Already in 1962, the Tzántzicos cultural and artistic group consolidated in Ecuador, calling themselves so because they take as a symbol of their proposals the ancient ritual of the Shuar people of cutting and reducing the heads of enemies, in this case those artists and writers they considered bourgeois. The language used by the Tzántzicos is consistent with insurgent preaching that combines letters and weapons, at least in discourse, to reinforce an ideal that had already traveled in other latitudes: literature was another instrument to achieve, through insurrection. popular, Latin American Revolution.
Art is defined as a moment of war. The Tzántzicos practice new art forms – for lyrical, prosaic, sharp, harsh, even rough, street, vulgar styles – and new content – articulated around the defeat of capitalism and the bourgeoisie.
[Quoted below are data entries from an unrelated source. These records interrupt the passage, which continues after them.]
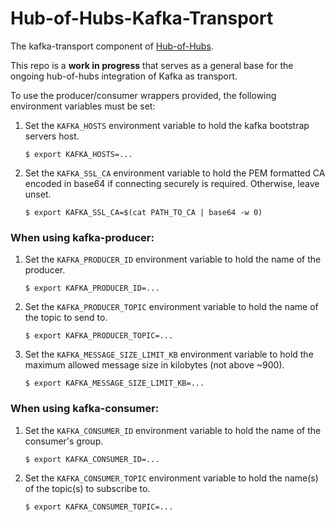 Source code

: [comment]: # ( Copyright Contributors to the Open Cluster Management project )

# Hub-of-Hubs-Kafka-Transport

The kafka-transport component of [Hub-of-Hubs](https://github.com/open-cluster-management/hub-of-hubs).

This repo is a **work in progress** that serves as a general base for the ongoing hub-of-hubs integration of Kafka as transport.

To use the producer/consumer wrappers provided, the following environment variables must be set:

1. Set the `KAFKA_HOSTS` environment variable to hold the kafka bootstrap servers host.
    ```
    $ export KAFKA_HOSTS=...
    ```
   
2. Set the `KAFKA_SSL_CA` environment variable to hold the PEM formatted CA encoded in base64 if connecting securely
   is required. Otherwise, leave unset.
     ```
    $ export KAFKA_SSL_CA=$(cat PATH_TO_CA | base64 -w 0)
    ```

### When using kafka-producer:
1. Set the `KAFKA_PRODUCER_ID` environment variable to hold the name of the producer.
    ```
    $ export KAFKA_PRODUCER_ID=...
    ```

1. Set the `KAFKA_PRODUCER_TOPIC` environment variable to hold the name of the topic to send to.
    ```
    $ export KAFKA_PRODUCER_TOPIC=...
    ```
   
1. Set the `KAFKA_MESSAGE_SIZE_LIMIT_KB` environment variable to hold the maximum allowed message size in kilobytes 
(not above ~900).
    ```
    $ export KAFKA_MESSAGE_SIZE_LIMIT_KB=...
    ```
    
### When using kafka-consumer:
1.  Set the `KAFKA_CONSUMER_ID` environment variable to hold the name of the consumer's group.
    ```
    $ export KAFKA_CONSUMER_ID=...
    ```

1.  Set the `KAFKA_CONSUMER_TOPIC` environment variable to hold the name(s) of the topic(s) to subscribe to.
    ```
    $ export KAFKA_CONSUMER_TOPIC=...
    ```
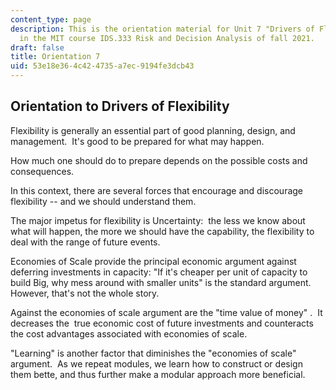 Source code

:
 ```yaml
---
content_type: page
description: This is the orientation material for Unit 7 "Drivers of Flexibility"
  in the MIT course IDS.333 Risk and Decision Analysis of fall 2021.
draft: false
title: Orientation 7
uid: 53e18e36-4c42-4735-a7ec-9194fe3dcb43
---
```

## Orientation to Drivers of Flexibility

Flexibility is generally an essential part of good planning, design, and management.  It's good to be prepared for what may happen. 

How much one should do to prepare depends on the possible costs and consequences.

In this context, there are several forces that encourage and discourage flexibility -- and we should understand them.

The major impetus for flexibility is Uncertainty:  the less we know about what will happen, the more we should have the capability, the flexibility to deal with the range of future events.

Economies of Scale provide the principal economic argument against deferring investments in capacity: "If it's cheaper per unit of capacity to build Big, why mess around with smaller units" is the standard argument.  However, that's not the whole story.

Against the economies of scale argument are the "time value of money" .  It decreases the  true economic cost of future investments and counteracts the cost advantages associated with economies of scale.

"Learning" is another factor that diminishes the "economies of scale" argument.  As we repeat modules, we learn how to construct or design them bette, and thus further make a modular approach more beneficial.
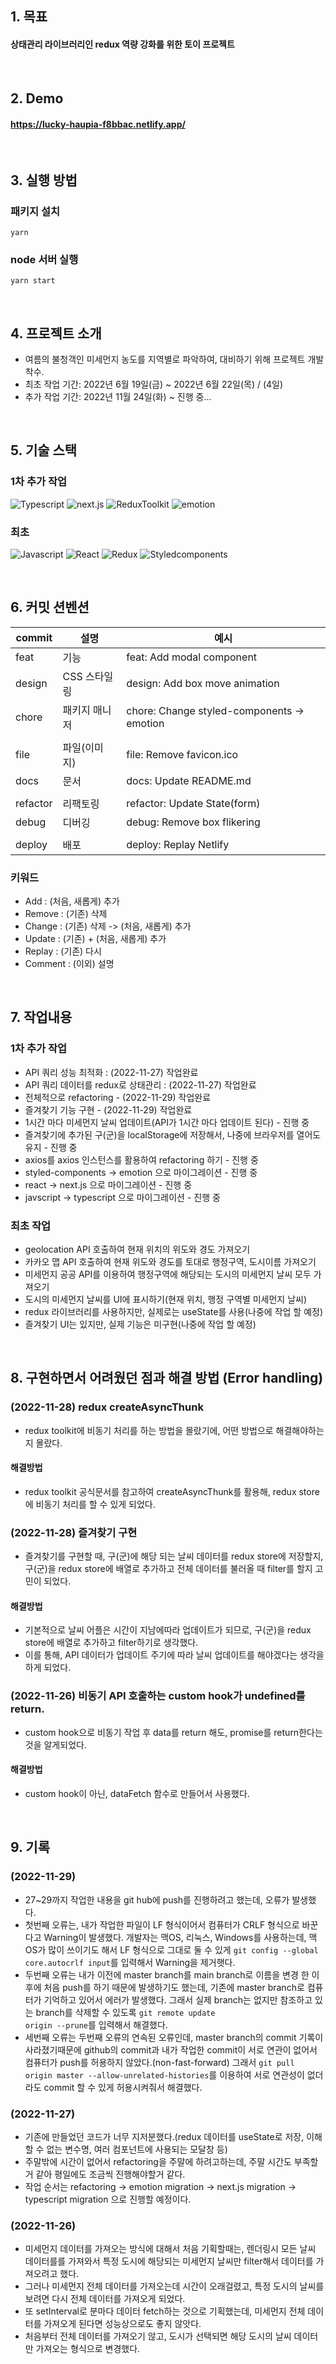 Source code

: ## 1. 목표
#### 상태관리 라이브러리인 redux  역량 강화를 위한 토이 프로젝트

<br/>

## 2. Demo
#### https://lucky-haupia-f8bbac.netlify.app/

<br/>

## 3. 실행 방법
### 패키지 설치
```
yarn 
```
### node 서버 실행
```
yarn start
```

<br/>

## 4. 프로젝트 소개
- 여름의 불청객인 미세먼지 농도를 지역별로 파악하여, 대비하기 위해 프로젝트 개발 착수.
- 최초 작업 기간: 2022년 6월 19일(금) ~ 2022년 6월 22일(목) / (4일)
- 추가 작업 기간: 2022년 11월 24일(화) ~ 진행 중...

<br/>

## 5. 기술 스택
### 1차 추가 작업
![Typescript](https://img.shields.io/badge/typescript-3178C6?style=for-the-badge&logo=typescript&logoColor=white)
![next.js](https://img.shields.io/badge/next.js-000000?style=for-the-badge&logo=next.js&logoColor=white)
![ReduxToolkit](https://img.shields.io/badge/ReduxToolkit-764ABC?style=for-the-badge&logo=Redux&logoColor=white)
![emotion](https://img.shields.io/badge/emotion-000?style=for-the-badge&logo=emotion&logoColor=white)

### 최초
![Javascript](https://img.shields.io/badge/javascript-F7DF1E?style=for-the-badge&logo=typescript&logoColor=white)
![React](https://img.shields.io/badge/react-61DAFB?style=for-the-badge&logo=react&logoColor=black)
![Redux](https://img.shields.io/badge/Redux-764ABC?style=for-the-badge&logo=Redux&logoColor=white)
![Styledcomponents](https://img.shields.io/badge/Styledcomponents-DB7093?style=for-the-badge&logo=Styledcomponents&logoColor=white)

<br/>

## 6. 커밋 션벤션

| commit   | 설명             | 예시                                       |
| -------- | ---------------- | ------------------------------------------ |
| feat     | 기능             | feat: Add modal component                  |
| design   | CSS 스타일링      | design: Add box move animation             |
| chore    | 패키지 매니저     | chore: Change styled-components -> emotion |
|          |                  |                                            |
| file     | 파일(이미지)      | file: Remove favicon.ico                  |
| docs     | 문서             | docs: Update README.md                     |
|          |                 |                                             |
| refactor | 리팩토링         | refactor: Update State(form)               |
| debug    | 디버깅           | debug: Remove box flikering                |
|          |                 |                                             |
| deploy   | 배포             | deploy: Replay Netlify                     |

### 키워드
- Add : (처음, 새롭게) 추가
- Remove : (기존) 삭제
- Change : (기존) 삭제 -> (처음, 새롭게) 추가
- Update : (기존) + (처음, 새롭게) 추가
- Replay : (기존) 다시
- Comment : (이외) 설명

<br/>

## 7. 작업내용
### 1차 추가 작업
- API 쿼리 성능 최적화 : (2022-11-27) 작업완료
- API 쿼리 데이터를 redux로 상태관리 : (2022-11-27) 작업완료
- 전체적으로 refactoring - (2022-11-29) 작업완료
- 즐겨찾기 기능 구현 - (2022-11-29) 작업완료
- 1시간 마다 미세먼지 날씨 업데이트(API가 1시간 마다 업데이트 된다) - 진행 중
- 즐겨찾기에 추가된 구(군)을 localStorage에 저장해서, 나중에 브라우저를 열어도 유지 - 진행 중
- axios를 axios 인스턴스를 활용하여 refactoring 하기 - 진행 중
- styled-components -> emotion 으로 마이그레이션 - 진행 중
- react -> next.js 으로 마이그레이션 - 진행 중
- javscript -> typescript 으로 마이그레이션 - 진행 중

### 최초 작업
- geolocation API 호출하여 현재 위치의 위도와 경도 가져오기
- 카카오 맵 API 호출하여 현재 위도와 경도를 토대로 행정구역, 도시이름 가져오기
- 미세먼지 공공 API를 이용하여 행정구역에 해당되는 도시의 미세먼지 날씨 모두 가져오기
- 도시의 미세먼지 날씨를 UI에 표시하기(현재 위치, 행정 구역별 미세먼지 날씨)
- redux 라이브러리를 사용하지만, 실제로는 useState를 사용(나중에 작업 할 예정)
- 즐겨찾기 UI는 있지만, 실제 기능은 미구현(나중에 작업 할 예정)

<br/>

## 8. 구현하면서 어려웠던 점과 해결 방법 (Error handling)
### (2022-11-28) redux createAsyncThunk
-  redux toolkit에 비동기 처리를 하는 방법을 몰랐기에, 어떤 방법으로 해결해야하는지 몰랐다.
#### 해결방법
- redux toolkit 공식문서를 참고하여 createAsyncThunk를 활용해, redux store에 비동기 처리를 할 수 있게 되었다.

### (2022-11-28) 즐겨찾기 구현
- 즐겨찾기를 구현할 때, 구(군)에 해당 되는 날씨 데이터를 redux store에 저장할지, 구(군)을 redux store에 배열로 추가하고 전체 데이터를 불러올 때 filter를 할지 고민이 되었다.
#### 해결방법
- 기본적으로 날씨 어플은 시간이 지남에따라 업데이트가 되므로, 구(군)을 redux store에 배열로 추가하고 filter하기로 생각했다.
- 이를 통해, API 데이터가 업데이트 주기에 따라 날씨 업데이트를 해야겠다는 생각을 하게 되었다.

### (2022-11-26) 비동기 API 호출하는 custom hook가 undefined를 return.
-  custom hook으로 비동기 작업 후 data를 return 해도, promise를 return한다는 것을 알게되었다.
#### 해결방법
- custom hook이 아닌, dataFetch 함수로 만들어서 사용했다.

<br/>

## 9. 기록
### (2022-11-29)
- 27~29까지 작업한 내용을 git hub에 push를 진행하려고 했는데, 오류가 발생했다.
- 첫번째 오류는, 내가 작업한 파일이 LF 형식이어서 컴퓨터가 CRLF 형식으로 바꾼다고 Warning이 발생했다. 개발자는 맥OS, 리눅스, Windows를 사용하는데, 맥OS가 많이 쓰이기도 해서 LF 형식으로 그대로 둘 수 있게 <code>git config --global core.autocrlf input</code>를 입력해서 Warning을 제거햇다.
- 두번째 오류는 내가 이전에 master branch를 main branch로 이름을 변경 한 이후에 처음 push를 하기 때문에 발생하기도 했는데, 기존에 master branch로 컴퓨터가 기억하고 있어서 에러가 발생했다. 그래서 실제 branch는 없지만 참조하고 있는 branch를 삭제할 수 있도록 <code>git remote update origin --prune</code>를 입력해서 해결했다.
- 세번째 오류는 두번째 오류의 연속된 오류인데, master branch의 commit 기록이 사라졌기때문에 github의 commit과 내가 작업한 commit이 서로 연관이 없어서 컴퓨터가 push를 허용하지 않았다.(non-fast-forward) 그래서 <code>git pull origin master --allow-unrelated-histories</code>를 이용하여 서로 연관성이 없더라도 commit 할 수 있게 허용시켜줘서 해결했다.

### (2022-11-27)
- 기존에 만들었던 코드가 너무 지저분했다.(redux 데이터를 useState로 저장, 이해할 수 없는 변수명, 여러 컴포넌트에 사용되는 모달창 등)
- 주말밖에 시간이 없어서 refactoring을 주말에 하려고하는데, 주말 시간도 부족할거 같아 평일에도 조금씩 진행해야할거 같다.
- 작업 순서는 refactoring -> emotion migration -> next.js migration -> typescript migration 으로 진행할 예정이다.

### (2022-11-26)
- 미세먼지 데이터를 가져오는 방식에 대해서 처음 기획할때는, 렌더링시 모든 날씨 데이터를를 가져와서 특정 도시에 해당되는 미세먼지 날씨만 filter해서 데이터를 가져오려고 했다.
- 그러나 미세먼지 전체 데이터를 가져오는데 시간이 오래걸렸고, 특정 도시의 날씨를 보려면 다시 전체 데이터를 가져오게 되었다.
- 또 setInterval로 분마다 데이터 fetch하는 것으로 기획했는데, 미세먼지 전체 데이터를 가져오게 된다면 성능상으로도 좋지 않앗다.
- 처음부터 전체 데이터를 가져오기 않고, 도시가 선택되면 해당 도시의 날씨 데이터만 가져오는 형식으로 변경했다.
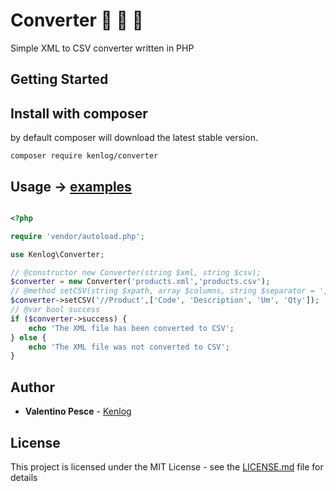 # Converter :page_facing_up: :arrows_counterclockwise: :page_with_curl:
Simple XML to CSV converter written in PHP 

## Getting Started

## Install with composer
by default composer will download the latest stable version.
```
composer require kenlog/converter
```

## Usage -> [examples](examples)
```php

<?php 

require 'vendor/autoload.php';

use Kenlog\Converter;

// @constructor new Converter(string $xml, string $csv);
$converter = new Converter('products.xml','products.csv');
// @method setCSV(string $xpath, array $columns, string $separator = ',', int $skipLines = 0);
$converter->setCSV('//Product',['Code', 'Description', 'Um', 'Qty']);
// @var bool success
if ($converter->success) {
    echo 'The XML file has been converted to CSV';
} else {
    echo 'The XML file was not converted to CSV';
}

```

## Author

* **Valentino Pesce** - [Kenlog](https://github.com/kenlog)

## License

This project is licensed under the MIT License - see the [LICENSE.md](LICENSE) file for details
In addition, it insists on the effort to bring poetry closer to the workers and the people. A kind of literary guerrilla was inaugurated in what they called the cultural debate, and since they were considered bourgeois, many writers and artists who did not openly commit themselves to the revolutionary struggle would be the object of ridicule.
The Tzántzicos, therefore, inculcated an ideology that combined something of the red fantasy of Jean-Paul Sartre with the postulates of the Cuban revolution. Genius in the conformation of verses was the poetic method of almost all Tzántzicos, who in their recitals asked listeners and spectators to take on the ideas and actions of the rebellion. Relentless frontality – as in battle – is a characteristic of the Tzántzicos, who, inspired by Guevarism, demand that cultural and artistic manifestations reflect revolutionary, anti-imperialist, proletarian and mass action.
From 1962 to 1968, the Tzántzicos attacked democracy and dictatorship, since they did not know how to distinguish between these types of political regimes, since both were for them – as Guevarismo dictated – manifestations of the servants of North American imperialism and its Creole allies. What have we learned from the works of Tzántzic sixty years ago? Is democracy still only understood as an expression of the hegemonic State that dominates all spheres of social life? How much does the delirium of the twenty-somethings of that time determine the task of writers and artists today? (OR)
Source: Eluniverso

Mario Twitchell is an accomplished author and journalist, known for his insightful and thought-provoking writing on a wide range of topics including general and opinion. He currently works as a writer at 247 news agency, where he has established himself as a respected voice in the industry.